» PROMPT:
Working from the top of the listing below, retype each line through the line containing "- 将函数对象prototype 指向另一个对象，", both included, with no pictures.

------------------------------------------------

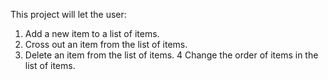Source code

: This project will let the user: 

1. Add a new item to a list of items.
2. Cross out an item from the list of items.
3. Delete an item from the list of items.
4 Change the order of items in the list of items.
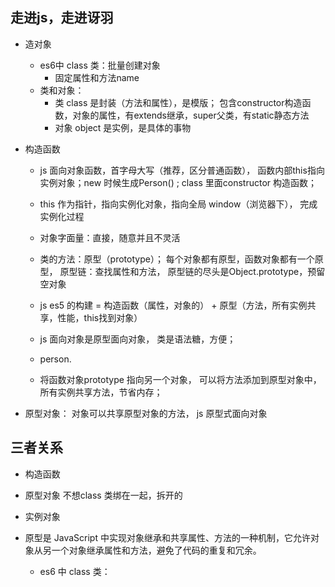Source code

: ## 走进js，走进讶羽

- 造对象
  - es6中 class 类：批量创建对象
    - 固定属性和方法name
  - 类和对象：
    - 类 class 是封装（方法和属性），是模版；
      包含constructor构造函数，对象的属性，有extends继承，super父类，有static静态方法
    - 对象 object 是实例，是具体的事物
- 构造函数
    - js 面向对象函数，首字母大写（推荐，区分普通函数），
      函数内部this指向实例对象；new 时候生成Person() ;
      class 里面constructor 构造函数；
    - this 作为指针，指向实例化对象，指向全局 window（浏览器下），
      完成实例化过程
 
  - 对象字面量：直接，随意并且不灵活

  - 类的方法：原型（prototype）；
    每个对象都有原型，函数对象都有一个原型，
    原型链：查找属性和方法，
    原型链的尽头是Object.prototype，预留空对象

  - js es5 的构建 = 构造函数（属性，对象的） + 
    原型（方法，所有实例共享，性能，this找到对象）
  - js 面向对象是原型面向对象，
    类是语法糖，方便；

  - person.
  - 将函数对象prototype 指向另一个对象，
    可以将方法添加到原型对象中，
    所有实例共享方法，节省内存；

- 原型对象：
  对象可以共享原型对象的方法，
  js 原型式面向对象 

## 三者关系
  - 构造函数
  - 原型对象
    不想class 类绑在一起，拆开的
  - 实例对象

- 原型是 JavaScript 中实现对象继承和共享属性、方法的一种机制，它允许对象从另一个对象继承属性和方法，避免了代码的重复和冗余。
   - es6 中 class 类：
     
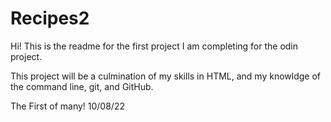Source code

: # Recipes2

Hi!  This is the readme for the first project I am completing for the odin project.

This project will be a culmination of my skills in HTML, and my knowldge of the command line, git, and GitHub.

The First of many!  10/08/22
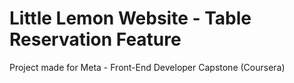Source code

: # Little Lemon Website - Table Reservation Feature

Project made for Meta - Front-End Developer Capstone (Coursera)
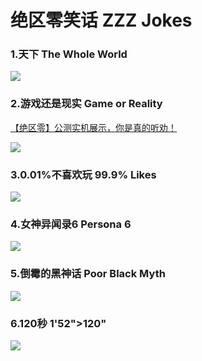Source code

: # 绝区零笑话 ZZZ Jokes


### 1.天下    The Whole World

![](https://github.com/DreamingCats/miHoYoJokes/raw/main/zzzjokes/天下.jpg)

### 2.游戏还是现实    Game or Reality

<a href="https://www.bilibili.com/video/BV1t1421r7Pp/" target="_blank">【绝区零】公测实机展示，你是真的听劝！</a>

![](https://github.com/DreamingCats/miHoYoJokes/raw/main/zzzjokes/游戏还是现实.jpg)

### 3.0.01%不喜欢玩    99.9% Likes

![](https://github.com/DreamingCats/miHoYoJokes/raw/main/zzzjokes/0.01%不喜欢玩.jpg)

### 4.女神异闻录6    Persona 6

![](https://github.com/DreamingCats/miHoYoJokes/raw/main/zzzjokes/女神异闻录6.jpg)

### 5.倒霉的黑神话    Poor Black Myth

![](https://github.com/DreamingCats/miHoYoJokes/raw/main/zzzjokes/女神异闻录6.jpg)

### 6.120秒    1'52">120"

![](https://github.com/DreamingCats/miHoYoJokes/raw/main/zzzjokes/120秒.jpg)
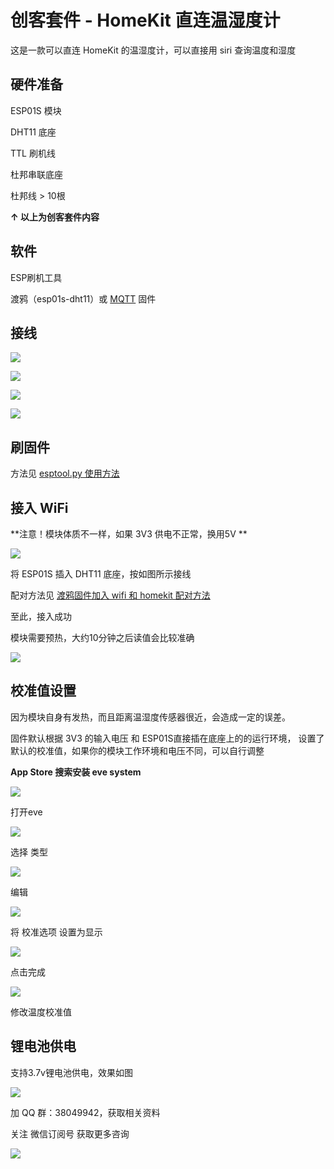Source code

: # 创客套件 - HomeKit 直连温湿度计 

这是一款可以直连 HomeKit 的温湿度计，可以直接用 siri 查询温度和湿度

## 硬件准备

ESP01S 模块

DHT11 底座

TTL 刷机线

杜邦串联底座

杜邦线 > 10根

**↑ 以上为创客套件内容**

## 软件

ESP刷机工具

渡鸦（esp01s-dht11）或  [MQTT](/mqtt/) 固件


## 接线



![](https://ws1.sinaimg.cn/large/007fN5Xegy1fv5bx6iuefj30m80m8n3p.jpg)

![](https://ws1.sinaimg.cn/large/007fN5Xegy1fv5bwq8j4vj30m80m8tim.jpg)

![](https://ws1.sinaimg.cn/large/007fN5Xegy1fv5bwad3h6j30m80m848x.jpg)

![](https://ws1.sinaimg.cn/large/007fN5Xegy1fv5bw1bjoxj30m80m8guh.jpg)

## 刷固件



方法见 [esptool.py 使用方法](/flash/esptool) 



## 接入 WiFi

**注意！模块体质不一样，如果 3V3 供电不正常，换用5V **

![](https://ws1.sinaimg.cn/large/007fN5Xegy1fv5bvizmdkj30m80m84cm.jpg)

将 ESP01S 插入 DHT11 底座，按如图所示接线



配对方法见 [渡鸦固件加入 wifi 和 homekit 配对方法](/flash/raven) 



至此，接入成功

模块需要预热，大约10分钟之后读值会比较准确

![](https://ws1.sinaimg.cn/large/007fN5Xegy1fv5bnmlz6ij30m80m81ag.jpg)

## 校准值设置

因为模块自身有发热，而且距离温湿度传感器很近，会造成一定的误差。

固件默认根据 3V3 的输入电压 和 ESP01S直接插在底座上的的运行环境， 设置了默认的校准值，如果你的模块工作环境和电压不同，可以自行调整

**App Store 搜索安装 eve system** 

![](https://ws1.sinaimg.cn/large/007fN5Xegy1fww0oq555hj30y20oohdt.jpg)

打开eve

![](https://ws1.sinaimg.cn/large/007fN5Xegy1fv5bqockf7j31350sfwqz.jpg)

选择 类型 

![](https://ws1.sinaimg.cn/large/007fN5Xegy1fv5bqg5zr5j31300siacm.jpg)

编辑

![](https://ws1.sinaimg.cn/large/007fN5Xegy1fv5bq7yh8ij314n0tsq8g.jpg)

将 校准选项 设置为显示

![](https://ws1.sinaimg.cn/large/007fN5Xegy1fv5bptcz8pj313a0s9aen.jpg)

点击完成

![](https://ws1.sinaimg.cn/large/007fN5Xegy1fv5bpli7xej313b0sbn0j.jpg)

修改温度校准值



## 锂电池供电

支持3.7v锂电池供电，效果如图

![](https://ws1.sinaimg.cn/large/007fN5Xegy1fv5bn2sw5jj30m80esdsf.jpg)



加 QQ 群：38049942，获取相关资料

关注 微信订阅号 获取更多咨询

![](https://ws1.sinaimg.cn/large/007fN5Xegy1fv5c0h9du9j30by0bymxy.jpg)











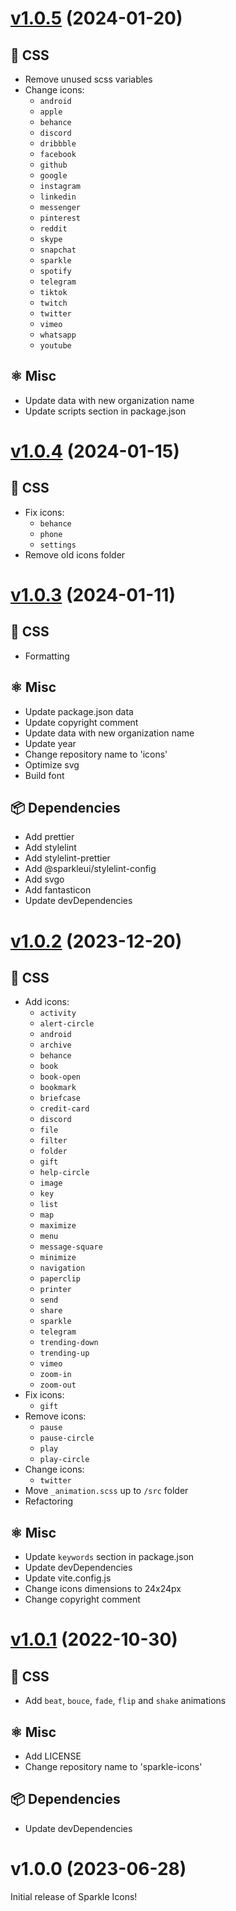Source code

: # [v1.0.5](https://github.com/sparkleui/icons/compare/v1.0.4...v1.0.5) (2024-01-20)

## 🎨 CSS

- Remove unused scss variables
- Change icons:
  - `android`
  - `apple`
  - `behance`
  - `discord`
  - `dribbble`
  - `facebook`
  - `github`
  - `google`
  - `instagram`
  - `linkedin`
  - `messenger`
  - `pinterest`
  - `reddit`
  - `skype`
  - `snapchat`
  - `sparkle`
  - `spotify`
  - `telegram`
  - `tiktok`
  - `twitch`
  - `twitter`
  - `vimeo`
  - `whatsapp`
  - `youtube`

## ⚛️ Misc

- Update data with new organization name
- Update scripts section in package.json

# [v1.0.4](https://github.com/sparkleui/icons/compare/v1.0.3...v1.0.4) (2024-01-15)

## 🎨 CSS

- Fix icons:
  - `behance`
  - `phone`
  - `settings`
- Remove old icons folder

# [v1.0.3](https://github.com/sparkleui/icons/compare/v1.0.2...v1.0.3) (2024-01-11)

## 🎨 CSS

- Formatting

## ⚛️ Misc

- Update package.json data
- Update copyright comment
- Update data with new organization name
- Update year
- Change repository name to 'icons'
- Optimize svg
- Build font

## 📦 Dependencies

- Add prettier
- Add stylelint
- Add stylelint-prettier
- Add @sparkleui/stylelint-config
- Add svgo
- Add fantasticon
- Update devDependencies

# [v1.0.2](https://github.com/sparkleui/icons/compare/v1.0.1...v1.0.2) (2023-12-20)

## 🎨 CSS

- Add icons:
  - `activity`
  - `alert-circle`
  - `android`
  - `archive`
  - `behance`
  - `book`
  - `book-open`
  - `bookmark`
  - `briefcase`
  - `credit-card`
  - `discord`
  - `file`
  - `filter`
  - `folder`
  - `gift`
  - `help-circle`
  - `image`
  - `key`
  - `list`
  - `map`
  - `maximize`
  - `menu`
  - `message-square`
  - `minimize`
  - `navigation`
  - `paperclip`
  - `printer`
  - `send`
  - `share`
  - `sparkle`
  - `telegram`
  - `trending-down`
  - `trending-up`
  - `vimeo`
  - `zoom-in`
  - `zoom-out`
- Fix icons:
  - `gift`
- Remove icons:
  - `pause`
  - `pause-circle`
  - `play`
  - `play-circle`
- Change icons:
  - `twitter`
- Move `_animation.scss` up to `/src` folder
- Refactoring

## ⚛️ Misc

- Update `keywords` section in package.json
- Update devDependencies
- Update vite.config.js
- Change icons dimensions to 24x24px
- Change copyright comment

# [v1.0.1](https://github.com/sparkleui/icons/compare/v1.0.0...v1.0.1) (2022-10-30)

## 🎨 CSS

- Add `beat`, `bouce`, `fade`, `flip` and `shake` animations

## ⚛️ Misc

- Add LICENSE
- Change repository name to 'sparkle-icons'

## 📦 Dependencies

- Update devDependencies

# v1.0.0 (2023-06-28)

Initial release of Sparkle Icons!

------------------------------------------------

» RESULT FOR THIS EXERCISE:
Source code

: This project will let the user: 

1. Add a new item to a list of items.
2. Cross out an item from the list of items.
3. Delete an item from the list of items.
4 Change the order of items in the list of items.
Source code

: ## 走进js，走进讶羽

- 造对象
  - es6中 class 类：批量创建对象
    - 固定属性和方法name
  - 类和对象：
    - 类 class 是封装（方法和属性），是模版；
      包含constructor构造函数，对象的属性，有extends继承，super父类，有static静态方法
    - 对象 object 是实例，是具体的事物
- 构造函数
    - js 面向对象函数，首字母大写（推荐，区分普通函数），
      函数内部this指向实例对象；new 时候生成Person() ;
      class 里面constructor 构造函数；
    - this 作为指针，指向实例化对象，指向全局 window（浏览器下），
      完成实例化过程
 
  - 对象字面量：直接，随意并且不灵活

  - 类的方法：原型（prototype）；
    每个对象都有原型，函数对象都有一个原型，
    原型链：查找属性和方法，
    原型链的尽头是Object.prototype，预留空对象

  - js es5 的构建 = 构造函数（属性，对象的） + 
    原型（方法，所有实例共享，性能，this找到对象）
  - js 面向对象是原型面向对象，
    类是语法糖，方便；

  - person.
  - 将函数对象prototype 指向另一个对象，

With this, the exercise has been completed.